**The problem:**
Your answer should be the full listing, copied word for word.
====== Information supplied
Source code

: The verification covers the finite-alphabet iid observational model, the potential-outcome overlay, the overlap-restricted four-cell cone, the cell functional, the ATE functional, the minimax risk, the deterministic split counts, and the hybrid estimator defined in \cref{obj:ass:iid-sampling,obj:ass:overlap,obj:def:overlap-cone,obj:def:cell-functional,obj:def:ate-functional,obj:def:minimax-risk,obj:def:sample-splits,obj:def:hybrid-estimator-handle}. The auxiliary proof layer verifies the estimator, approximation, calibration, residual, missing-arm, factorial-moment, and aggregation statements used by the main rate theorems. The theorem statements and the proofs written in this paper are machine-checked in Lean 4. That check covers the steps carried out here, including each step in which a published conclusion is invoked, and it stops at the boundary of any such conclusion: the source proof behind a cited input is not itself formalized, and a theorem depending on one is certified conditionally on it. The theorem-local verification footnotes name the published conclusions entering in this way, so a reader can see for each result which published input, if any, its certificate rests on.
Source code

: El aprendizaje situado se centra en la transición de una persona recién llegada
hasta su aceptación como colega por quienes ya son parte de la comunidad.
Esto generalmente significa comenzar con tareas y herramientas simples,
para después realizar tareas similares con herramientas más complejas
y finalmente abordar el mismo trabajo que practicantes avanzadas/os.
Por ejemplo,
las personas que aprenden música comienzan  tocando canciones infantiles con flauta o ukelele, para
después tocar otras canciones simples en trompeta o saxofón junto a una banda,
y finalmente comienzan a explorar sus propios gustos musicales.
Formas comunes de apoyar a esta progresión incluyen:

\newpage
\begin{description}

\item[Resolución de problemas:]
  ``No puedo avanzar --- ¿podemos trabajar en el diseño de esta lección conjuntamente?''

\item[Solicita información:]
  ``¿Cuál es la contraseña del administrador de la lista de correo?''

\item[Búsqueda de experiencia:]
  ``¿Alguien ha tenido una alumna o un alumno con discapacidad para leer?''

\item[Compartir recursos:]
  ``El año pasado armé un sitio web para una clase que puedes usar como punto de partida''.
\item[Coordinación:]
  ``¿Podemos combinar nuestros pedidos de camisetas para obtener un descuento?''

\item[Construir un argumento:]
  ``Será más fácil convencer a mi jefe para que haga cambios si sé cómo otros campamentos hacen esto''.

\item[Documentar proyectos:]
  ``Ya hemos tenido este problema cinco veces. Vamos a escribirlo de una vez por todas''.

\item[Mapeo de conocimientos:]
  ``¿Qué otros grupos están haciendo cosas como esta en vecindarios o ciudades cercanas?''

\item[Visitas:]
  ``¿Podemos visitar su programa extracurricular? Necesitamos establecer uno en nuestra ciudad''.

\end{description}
============
**Exercise result:**
Source code

: The verification covers the finite-alphabet iid observational model, the potential-outcome overlay, the overlap-restricted four-cell cone, the cell functional, the ATE functional, the minimax risk, the deterministic split counts, and the hybrid estimator defined in \cref{obj:ass:iid-sampling,obj:ass:overlap,obj:def:overlap-cone,obj:def:cell-functional,obj:def:ate-functional,obj:def:minimax-risk,obj:def:sample-splits,obj:def:hybrid-estimator-handle}. The auxiliary proof layer verifies the estimator, approximation, calibration, residual, missing-arm, factorial-moment, and aggregation statements used by the main rate theorems. The theorem statements and the proofs written in this paper are machine-checked in Lean 4. That check covers the steps carried out here, including each step in which a published conclusion is invoked, and it stops at the boundary of any such conclusion: the source proof behind a cited input is not itself formalized, and a theorem depending on one is certified conditionally on it. The theorem-local verification footnotes name the published conclusions entering in this way, so a reader can see for each result which published input, if any, its certificate rests on.
Source code

: El aprendizaje situado se centra en la transición de una persona recién llegada
hasta su aceptación como colega por quienes ya son parte de la comunidad.
Esto generalmente significa comenzar con tareas y herramientas simples,
para después realizar tareas similares con herramientas más complejas
y finalmente abordar el mismo trabajo que practicantes avanzadas/os.
Por ejemplo,
las personas que aprenden música comienzan  tocando canciones infantiles con flauta o ukelele, para
después tocar otras canciones simples en trompeta o saxofón junto a una banda,
y finalmente comienzan a explorar sus propios gustos musicales.
Formas comunes de apoyar a esta progresión incluyen:

\newpage
\begin{description}

\item[Resolución de problemas:]
  ``No puedo avanzar --- ¿podemos trabajar en el diseño de esta lección conjuntamente?''

\item[Solicita información:]
  ``¿Cuál es la contraseña del administrador de la lista de correo?''

\item[Búsqueda de experiencia:]
  ``¿Alguien ha tenido una alumna o un alumno con discapacidad para leer?''

\item[Compartir recursos:]
  ``El año pasado armé un sitio web para una clase que puedes usar como punto de partida''.
\item[Coordinación:]
  ``¿Podemos combinar nuestros pedidos de camisetas para obtener un descuento?''

\item[Construir un argumento:]
  ``Será más fácil convencer a mi jefe para que haga cambios si sé cómo otros campamentos hacen esto''.

\item[Documentar proyectos:]
  ``Ya hemos tenido este problema cinco veces. Vamos a escribirlo de una vez por todas''.

\item[Mapeo de conocimientos:]
  ``¿Qué otros grupos están haciendo cosas como esta en vecindarios o ciudades cercanas?''

\item[Visitas:]
  ``¿Podemos visitar su programa extracurricular? Necesitamos establecer uno en nuestra ciudad''.

\end{description}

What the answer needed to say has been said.